Your instructions :: Your output should consist of the lines from the first line of the records below through the one with "<em>言語を選択してください:</em>", exactly, minus the pictures.

[Items from a dataset]
BEGIN

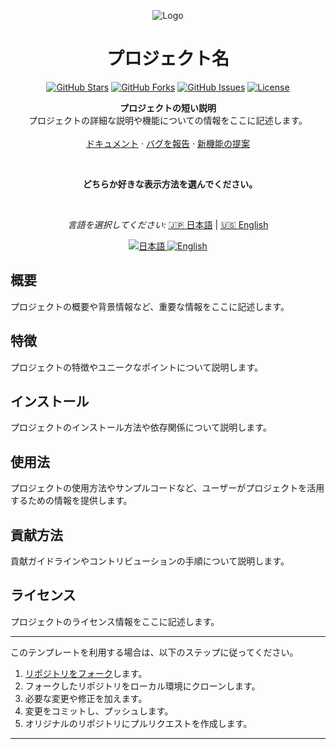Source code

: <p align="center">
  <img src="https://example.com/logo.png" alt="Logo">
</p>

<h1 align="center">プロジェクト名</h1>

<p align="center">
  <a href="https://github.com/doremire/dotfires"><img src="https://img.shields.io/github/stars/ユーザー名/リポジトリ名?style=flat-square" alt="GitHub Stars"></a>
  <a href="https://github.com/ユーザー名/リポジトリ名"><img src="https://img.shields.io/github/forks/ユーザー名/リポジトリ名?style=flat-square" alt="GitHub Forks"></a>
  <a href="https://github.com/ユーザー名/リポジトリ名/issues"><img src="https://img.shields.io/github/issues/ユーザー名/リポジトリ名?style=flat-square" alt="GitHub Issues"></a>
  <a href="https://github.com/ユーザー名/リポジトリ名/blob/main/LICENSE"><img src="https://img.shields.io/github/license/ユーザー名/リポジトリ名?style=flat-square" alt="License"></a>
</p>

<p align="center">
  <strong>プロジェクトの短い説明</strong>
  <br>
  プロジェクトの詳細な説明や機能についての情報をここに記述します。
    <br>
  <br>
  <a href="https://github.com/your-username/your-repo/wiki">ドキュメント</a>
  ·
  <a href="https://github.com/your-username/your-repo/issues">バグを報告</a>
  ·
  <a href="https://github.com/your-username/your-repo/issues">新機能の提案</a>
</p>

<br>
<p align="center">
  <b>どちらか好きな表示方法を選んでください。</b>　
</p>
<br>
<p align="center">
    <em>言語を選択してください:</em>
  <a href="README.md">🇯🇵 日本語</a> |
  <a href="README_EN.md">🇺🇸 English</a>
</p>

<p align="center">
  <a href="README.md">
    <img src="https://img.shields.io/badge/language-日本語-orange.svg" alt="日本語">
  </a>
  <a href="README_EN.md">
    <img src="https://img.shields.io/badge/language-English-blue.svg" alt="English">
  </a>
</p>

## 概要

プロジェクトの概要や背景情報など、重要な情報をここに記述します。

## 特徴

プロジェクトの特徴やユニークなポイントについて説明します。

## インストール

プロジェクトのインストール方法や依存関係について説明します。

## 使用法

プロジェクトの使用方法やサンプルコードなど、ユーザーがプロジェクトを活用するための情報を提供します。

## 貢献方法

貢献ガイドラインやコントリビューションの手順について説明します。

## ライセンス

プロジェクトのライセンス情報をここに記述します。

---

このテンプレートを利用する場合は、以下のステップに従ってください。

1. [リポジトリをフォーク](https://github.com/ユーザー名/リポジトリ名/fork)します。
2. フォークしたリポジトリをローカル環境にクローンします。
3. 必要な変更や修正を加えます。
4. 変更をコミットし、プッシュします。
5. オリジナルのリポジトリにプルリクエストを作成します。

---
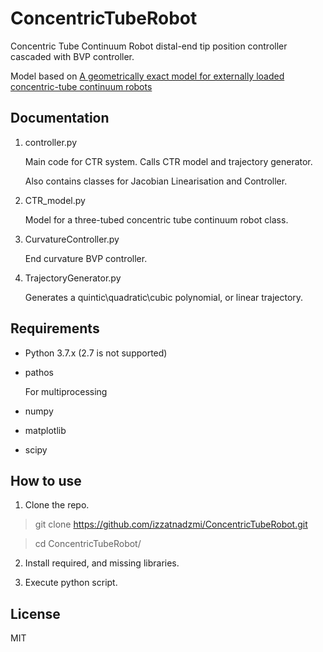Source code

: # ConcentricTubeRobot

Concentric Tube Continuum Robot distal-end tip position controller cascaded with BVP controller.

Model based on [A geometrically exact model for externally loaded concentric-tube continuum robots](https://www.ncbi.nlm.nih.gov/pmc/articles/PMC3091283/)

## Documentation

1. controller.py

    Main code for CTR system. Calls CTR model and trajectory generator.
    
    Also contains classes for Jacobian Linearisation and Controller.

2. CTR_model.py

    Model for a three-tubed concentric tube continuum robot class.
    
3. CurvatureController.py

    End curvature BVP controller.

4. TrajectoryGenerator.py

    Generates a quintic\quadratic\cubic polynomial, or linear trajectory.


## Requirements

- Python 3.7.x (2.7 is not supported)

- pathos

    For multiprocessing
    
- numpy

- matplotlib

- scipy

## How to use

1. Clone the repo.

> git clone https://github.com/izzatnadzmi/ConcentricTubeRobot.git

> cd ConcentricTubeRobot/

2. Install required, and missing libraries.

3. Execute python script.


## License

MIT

END

Answer for this exercise ::
Source code

: <p align="center">
  <img src="https://example.com/logo.png" alt="Logo">
</p>

<h1 align="center">プロジェクト名</h1>

<p align="center">
  <a href="https://github.com/doremire/dotfires"><img src="https://img.shields.io/github/stars/ユーザー名/リポジトリ名?style=flat-square" alt="GitHub Stars"></a>
  <a href="https://github.com/ユーザー名/リポジトリ名"><img src="https://img.shields.io/github/forks/ユーザー名/リポジトリ名?style=flat-square" alt="GitHub Forks"></a>
  <a href="https://github.com/ユーザー名/リポジトリ名/issues"><img src="https://img.shields.io/github/issues/ユーザー名/リポジトリ名?style=flat-square" alt="GitHub Issues"></a>
  <a href="https://github.com/ユーザー名/リポジトリ名/blob/main/LICENSE"><img src="https://img.shields.io/github/license/ユーザー名/リポジトリ名?style=flat-square" alt="License"></a>
</p>

<p align="center">
  <strong>プロジェクトの短い説明</strong>
  <br>
  プロジェクトの詳細な説明や機能についての情報をここに記述します。
    <br>
  <br>
  <a href="https://github.com/your-username/your-repo/wiki">ドキュメント</a>
  ·
  <a href="https://github.com/your-username/your-repo/issues">バグを報告</a>
  ·
  <a href="https://github.com/your-username/your-repo/issues">新機能の提案</a>
</p>

<br>
<p align="center">
  <b>どちらか好きな表示方法を選んでください。</b>　
</p>
<br>
<p align="center">
    <em>言語を選択してください:</em>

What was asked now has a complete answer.